In my previous post on Python and time zones. I explained five problems with time zones in general and Python support for them in particular, and how I succeeded in solving four of them, and ignoring the fifth. But I also mentioned a sixth potential problem: Windows. Or more generally speaking, cross-platform support.
I’ve now tackled this head-on, in another two-day marathon of fiddling and testing. The result of that is a small program (a mere 365 lines of code at the moment) that will tell you what time zone your computer is in. Yeah. Really. Amazing, isn’t it? The program needs more testing, it only takes a minute or two, so please help me test it.
Why is it so big, you ask? Getting a timezone in Python is easy, right? from time import tzname, right? Wrong!
Unix and Mac OS XUnder unix and OS X tzname will not tell you what you need, because it will give you an abbreviation, like “EST”, which unfortunately can be any of three different time zones. And many time zones will have the same abbreviation even though they have different daylight saving times. What you really want is the zoneinfo database name. Like Europe/Paris, or US/Eastern. Not CET or EST. So, how can you figure it out? Well, it’s a complex multi-step story.
Step 1. Some machines have a TZ environment variable set up. It can be rather complex, and you can define up much of the time zone info, light daylight saving and such in that variable. If you do, there is no way we can figure out where you are, so we can stop there. But more commonly, the TZ variable should contain the name of a file that specifies the time zone. This specification can either be a absolute path to the file, or a name relative to the root location of zone info files.
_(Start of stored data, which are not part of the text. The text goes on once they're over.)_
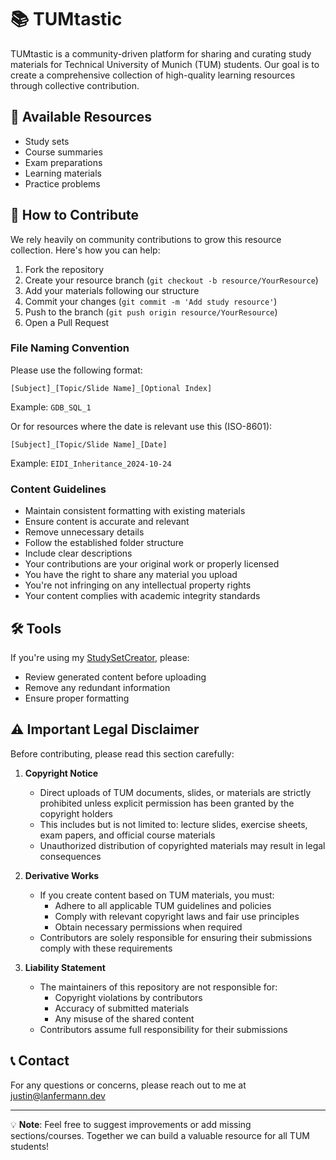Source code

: # 📚 TUMtastic
TUMtastic is a community-driven platform for sharing and curating study materials for Technical University of Munich (TUM) students. Our goal is to create a comprehensive collection of high-quality learning resources through collective contribution.

## 🎯 Available Resources
- Study sets
- Course summaries
- Exam preparations
- Learning materials
- Practice problems

## 🤝 How to Contribute
We rely heavily on community contributions to grow this resource collection. Here's how you can help:

1. Fork the repository
2. Create your resource branch (`git checkout -b resource/YourResource`)
3. Add your materials following our structure
4. Commit your changes (`git commit -m 'Add study resource'`)
5. Push to the branch (`git push origin resource/YourResource`)
6. Open a Pull Request

### File Naming Convention
Please use the following format:
```
[Subject]_[Topic/Slide Name]_[Optional Index]
```
Example: `GDB_SQL_1`

Or for resources where the date is relevant use this (ISO-8601):
```
[Subject]_[Topic/Slide Name]_[Date]
```
Example: `EIDI_Inheritance_2024-10-24`

### Content Guidelines
- Maintain consistent formatting with existing materials
- Ensure content is accurate and relevant
- Remove unnecessary details
- Follow the established folder structure
- Include clear descriptions
- Your contributions are your original work or properly licensed
- You have the right to share any material you upload
- You're not infringing on any intellectual property rights
- Your content complies with academic integrity standards


## 🛠️ Tools
If you're using my [StudySetCreator](https://github.com/jaylann/StudySetCreator), please:
- Review generated content before uploading
- Remove any redundant information
- Ensure proper formatting


## ⚠️ Important Legal Disclaimer
Before contributing, please read this section carefully:

1. **Copyright Notice**
    - Direct uploads of TUM documents, slides, or materials are strictly prohibited unless explicit permission has been granted by the copyright holders
    - This includes but is not limited to: lecture slides, exercise sheets, exam papers, and official course materials
    - Unauthorized distribution of copyrighted materials may result in legal consequences

2. **Derivative Works**
    - If you create content based on TUM materials, you must:
        - Adhere to all applicable TUM guidelines and policies
        - Comply with relevant copyright laws and fair use principles
        - Obtain necessary permissions when required
    - Contributors are solely responsible for ensuring their submissions comply with these requirements

3. **Liability Statement**
    - The maintainers of this repository are not responsible for:
        - Copyright violations by contributors
        - Accuracy of submitted materials
        - Any misuse of the shared content
    - Contributors assume full responsibility for their submissions

## 📞 Contact
For any questions or concerns, please reach out to me at [justin@lanfermann.dev](mailto:justin@lanfermann.dev)

---
💡 **Note**: Feel free to suggest improvements or add missing sections/courses. Together we can build a valuable resource for all TUM students!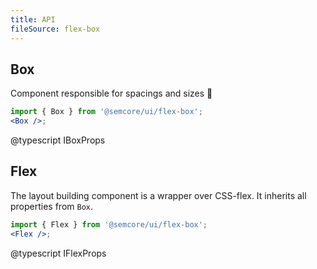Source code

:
 ```yaml
---
title: API
fileSource: flex-box
---
```


## Box

Component responsible for spacings and sizes 📐

```jsx
import { Box } from '@semcore/ui/flex-box';
<Box />;
```

@typescript IBoxProps

## Flex

The layout building component is a wrapper over CSS-flex. It inherits all properties from `Box`.

```jsx
import { Flex } from '@semcore/ui/flex-box';
<Flex />;
```

@typescript IFlexProps
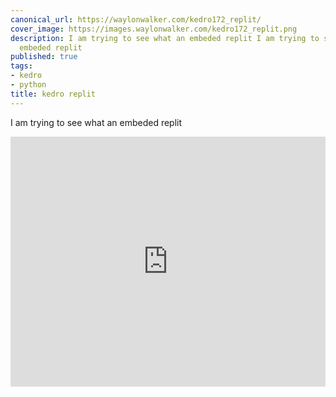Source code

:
 ```yaml
---
canonical_url: https://waylonwalker.com/kedro172_replit/
cover_image: https://images.waylonwalker.com/kedro172_replit.png
description: I am trying to see what an embeded replit I am trying to see what an
  embeded replit
published: true
tags:
- kedro
- python
title: kedro replit
---
```


I am trying to see what an embeded replit

<iframe height="400px" width="100%" src="https://replit.com/@WaylonWalker/kedro-172?lite=true" scrolling="no" frameborder="no" allowtransparency="true" allowfullscreen="true" sandbox="allow-forms allow-pointer-lock allow-popups allow-same-origin allow-scripts allow-modals"></iframe>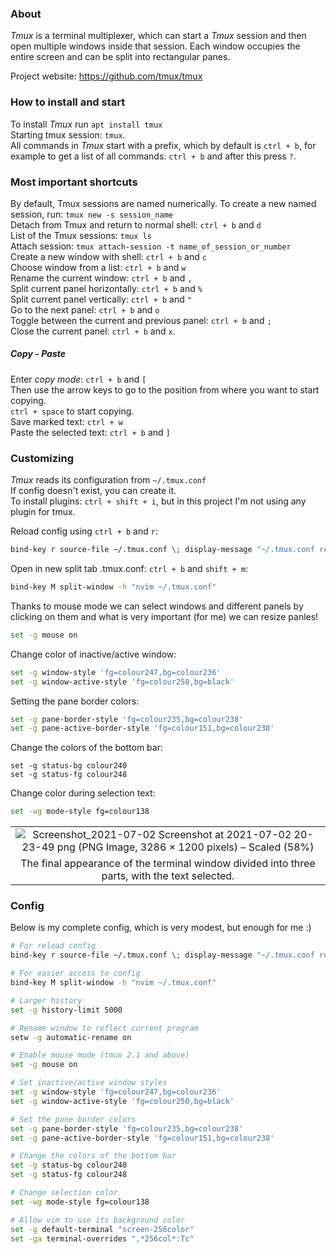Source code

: ### About
*Tmux* is a terminal multiplexer, which can start a *Tmux* session and then
open multiple windows inside that session. Each window occupies the entire 
screen and can be split into rectangular panes.

Project website: https://github.com/tmux/tmux

### How to install and start
To install *Tmux* run `apt install tmux` <br/>
Starting tmux session: `tmux`. <br/>
All commands in *Tmux* start with a prefix, which by default is `ctrl + b`, 
for example to get a list of all commands: `ctrl + b` and after this press `?`.

### Most important shortcuts
By default, Tmux sessions are named numerically. To create a new named session,
run: `tmux new -s session_name` <br/>
Detach from Tmux and return to normal shell: `ctrl + b` and `d` <br/>
List of the Tmux sessions: `tmux ls` <br/>
Attach session: `tmux attach-session -t name_of_session_or_number` <br/>
Create a new window with shell: `ctrl + b` and `c` <br/>
Choose window from a list: `ctrl + b` and `w` <br/>
Rename the current window: `ctrl + b` and `,` <br/>
Split current panel horizontally: `ctrl + b` and `%` <br/>
Split current panel vertically: `ctrl + b` and `"` <br/>
Go to the next panel: `ctrl + b` and `o` <br/>
Toggle between the current and previous panel: `ctrl + b` and `;` <br/>
Close the current panel: `ctrl + b` and `x`.

##### Copy - Paste
Enter *copy mode*: `ctrl + b` and `[` <br/>
Then use the arrow keys to go to the position from where you want to start 
copying. <br/>
`ctrl + space` to start copying. <br/>
Save marked text: `ctrl + w` <br/>
Paste the selected text: `ctrl + b` and `]` 

### Customizing 
*Tmux* reads its configuration from `~/.tmux.conf` <br/>
If config doesn't exist, you can create it. <br/>
To install plugins: `ctrl + shift + i`, but in this project I'm not using any
plugin for tmux.

Reload config using `ctrl + b` and `r`: <br/>
```bash
bind-key r source-file ~/.tmux.conf \; display-message "~/.tmux.conf reloaded"
```

Open in new split tab .tmux.conf: `ctrl + b` and `shift + m`: <br/>
```bash
bind-key M split-window -h "nvim ~/.tmux.conf"
```

Thanks to mouse mode we can select windows and different panels by clicking on 
them and what is very important (for me) we can resize panles! <br/>
```bash
set -g mouse on
```

Change color of inactive/active window: <br/>
```bash
set -g window-style 'fg=colour247,bg=colour236'
set -g window-active-style 'fg=colour250,bg=black'
```

Setting the pane border colors: <br/> 
```bash
set -g pane-border-style 'fg=colour235,bg=colour238' 
set -g pane-active-border-style 'fg=colour151,bg=colour238'
```

Change the colors of the bottom bar: <br/>
```
set -g status-bg colour240
set -g status-fg colour248
```

Change color during selection text: <br/>
```bash
set -wg mode-style fg=colour138
```

| |
|:--:|
| ![Screenshot_2021-07-02 Screenshot at 2021-07-02 20-23-49 png (PNG Image, 3286 × 1200 pixels) – Scaled (58%)](https://user-images.githubusercontent.com/43972902/124315141-c94e3580-db73-11eb-95c4-cda78616d514.png) |
| The final appearance of the terminal window divided into three parts, with the text selected. |

### Config
Below is my complete config, which is very modest, but enough for me :) <br/>
```bash
# For reload config
bind-key r source-file ~/.tmux.conf \; display-message "~/.tmux.conf reloaded"

# For easier access to config
bind-key M split-window -h "nvim ~/.tmux.conf"

# Larger history
set -g history-limit 5000 

# Rename window to reflect current program
setw -g automatic-rename on

# Enable mouse mode (tmux 2.1 and above)
set -g mouse on

# Set inactive/active window styles
set -g window-style 'fg=colour247,bg=colour236'
set -g window-active-style 'fg=colour250,bg=black'

# Set the pane border colors 
set -g pane-border-style 'fg=colour235,bg=colour238' 
set -g pane-active-border-style 'fg=colour151,bg=colour238'

# Change the colors of the bottom bar
set -g status-bg colour240
set -g status-fg colour248

# Change selection color
set -wg mode-style fg=colour138

# Allow vim to use its background color
set -g default-terminal "screen-256color"
set -ga terminal-overrides ",*256col*:Tc"
```
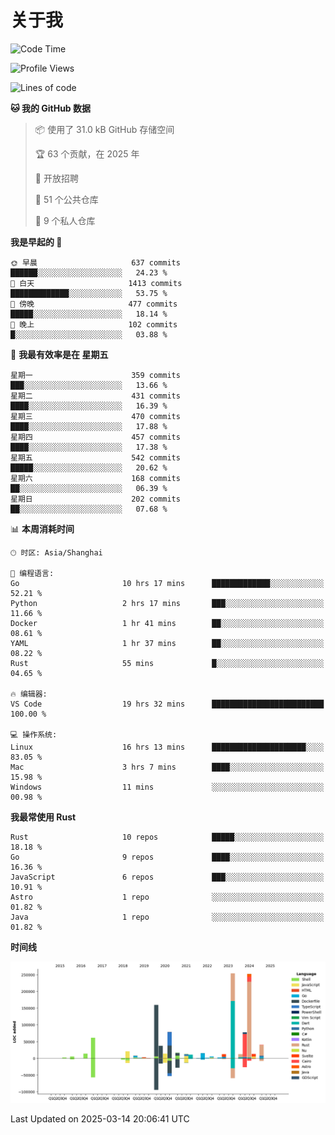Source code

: # 关于我

<!--START_SECTION:waka-->
![Code Time](http://img.shields.io/badge/Code%20Time-3%2C557%20hrs%2046%20mins-blue)

![Profile Views](http://img.shields.io/badge/%E4%B8%AA%E4%BA%BA%E8%B5%84%E6%96%99%E8%A7%82%E7%9C%8B%E6%AC%A1%E6%95%B0-0-blue)

![Lines of code](https://img.shields.io/badge/%E4%BB%8E%E3%80%8CHello%20World%E3%80%8D%E8%B5%B7%E6%88%91%E5%B7%B2%E7%BB%8F%E5%86%99%E4%BA%86-1.1%20million%20%E8%A1%8C%E4%BB%A3%E7%A0%81-blue)

**🐱 我的 GitHub 数据** 

> 📦  使用了 31.0 kB GitHub 存储空间 
 > 
> 🏆 63 个贡献，在 2025 年
 > 
> 💼 开放招聘
 > 
> 📜 51 个公共仓库 
 > 
> 🔑 9 个私人仓库 
 > 
**我是早起的 🐤** 

```text
🌞 早晨                     637 commits         ██████░░░░░░░░░░░░░░░░░░░   24.23 % 
🌆 白天                     1413 commits        █████████████░░░░░░░░░░░░   53.75 % 
🌃 傍晚                     477 commits         █████░░░░░░░░░░░░░░░░░░░░   18.14 % 
🌙 晚上                     102 commits         █░░░░░░░░░░░░░░░░░░░░░░░░   03.88 % 
```
📅 **我最有效率是在 星期五** 

```text
星期一                      359 commits         ███░░░░░░░░░░░░░░░░░░░░░░   13.66 % 
星期二                      431 commits         ████░░░░░░░░░░░░░░░░░░░░░   16.39 % 
星期三                      470 commits         ████░░░░░░░░░░░░░░░░░░░░░   17.88 % 
星期四                      457 commits         ████░░░░░░░░░░░░░░░░░░░░░   17.38 % 
星期五                      542 commits         █████░░░░░░░░░░░░░░░░░░░░   20.62 % 
星期六                      168 commits         ██░░░░░░░░░░░░░░░░░░░░░░░   06.39 % 
星期日                      202 commits         ██░░░░░░░░░░░░░░░░░░░░░░░   07.68 % 
```


📊 **本周消耗时间** 

```text
🕑︎ 时区: Asia/Shanghai

💬 编程语言: 
Go                       10 hrs 17 mins      █████████████░░░░░░░░░░░░   52.21 % 
Python                   2 hrs 17 mins       ███░░░░░░░░░░░░░░░░░░░░░░   11.66 % 
Docker                   1 hr 41 mins        ██░░░░░░░░░░░░░░░░░░░░░░░   08.61 % 
YAML                     1 hr 37 mins        ██░░░░░░░░░░░░░░░░░░░░░░░   08.22 % 
Rust                     55 mins             █░░░░░░░░░░░░░░░░░░░░░░░░   04.65 % 

🔥 编辑器: 
VS Code                  19 hrs 32 mins      █████████████████████████   100.00 % 

💻 操作系统: 
Linux                    16 hrs 13 mins      █████████████████████░░░░   83.05 % 
Mac                      3 hrs 7 mins        ████░░░░░░░░░░░░░░░░░░░░░   15.98 % 
Windows                  11 mins             ░░░░░░░░░░░░░░░░░░░░░░░░░   00.98 % 
```

**我最常使用 Rust** 

```text
Rust                     10 repos            █████░░░░░░░░░░░░░░░░░░░░   18.18 % 
Go                       9 repos             ████░░░░░░░░░░░░░░░░░░░░░   16.36 % 
JavaScript               6 repos             ███░░░░░░░░░░░░░░░░░░░░░░   10.91 % 
Astro                    1 repo              ░░░░░░░░░░░░░░░░░░░░░░░░░   01.82 % 
Java                     1 repo              ░░░░░░░░░░░░░░░░░░░░░░░░░   01.82 % 
```



**时间线**

![Lines of Code chart](https://raw.githubusercontent.com/catusax/catusax/master/assets/bar_graph.png)


 Last Updated on 2025-03-14 20:06:41 UTC
<!--END_SECTION:waka-->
So it should either be Asia/Dubai or /usr/share/zoneinfo/Asia/Dubai. If it’s a relative path we can just verify that it is a valid time zone name, and then we are done. If it’s a absolute path, we need to pick away one part at a time, until we get a valid time zone name.
Step 2. If the TZ variable is not found, then the default timezone file is /etc/localtime. OS X and some unices like Ubuntu 7.10 will create /etc/locatime by creating a symlink from the selected timezone to /etc/localtime. So all we then need to do is to do is to follow /etc/localtime to the real filename. It will then be something like /usr/share/zoneinfo/Australia/Canberra, and all we then need to do is to chop off one directory name at a time, until we have a valid time zone name.
However, not all unices symlinks like this. Ubuntu 8.04 doesn’t, and CentOS doesn’t. Instead they copy in the zoneinfo file to /etc/localtime when you change the timezone, so we can’t follow /etc/localtime to the real file.
Step 3. But some unices are nice enough to store the time zone in /etc/timezone, so then we can look it up there. This is true for Ubuntu, and Solaris for example. It is in this case a relative specification, ie, it’s stored as Africa/Cairo, so we can return that.
Step 3 ½. Gentoo has a file /etc/conf.d/clock which has the entry TIMEZONE with the timezone, so we can use that under Gentoo.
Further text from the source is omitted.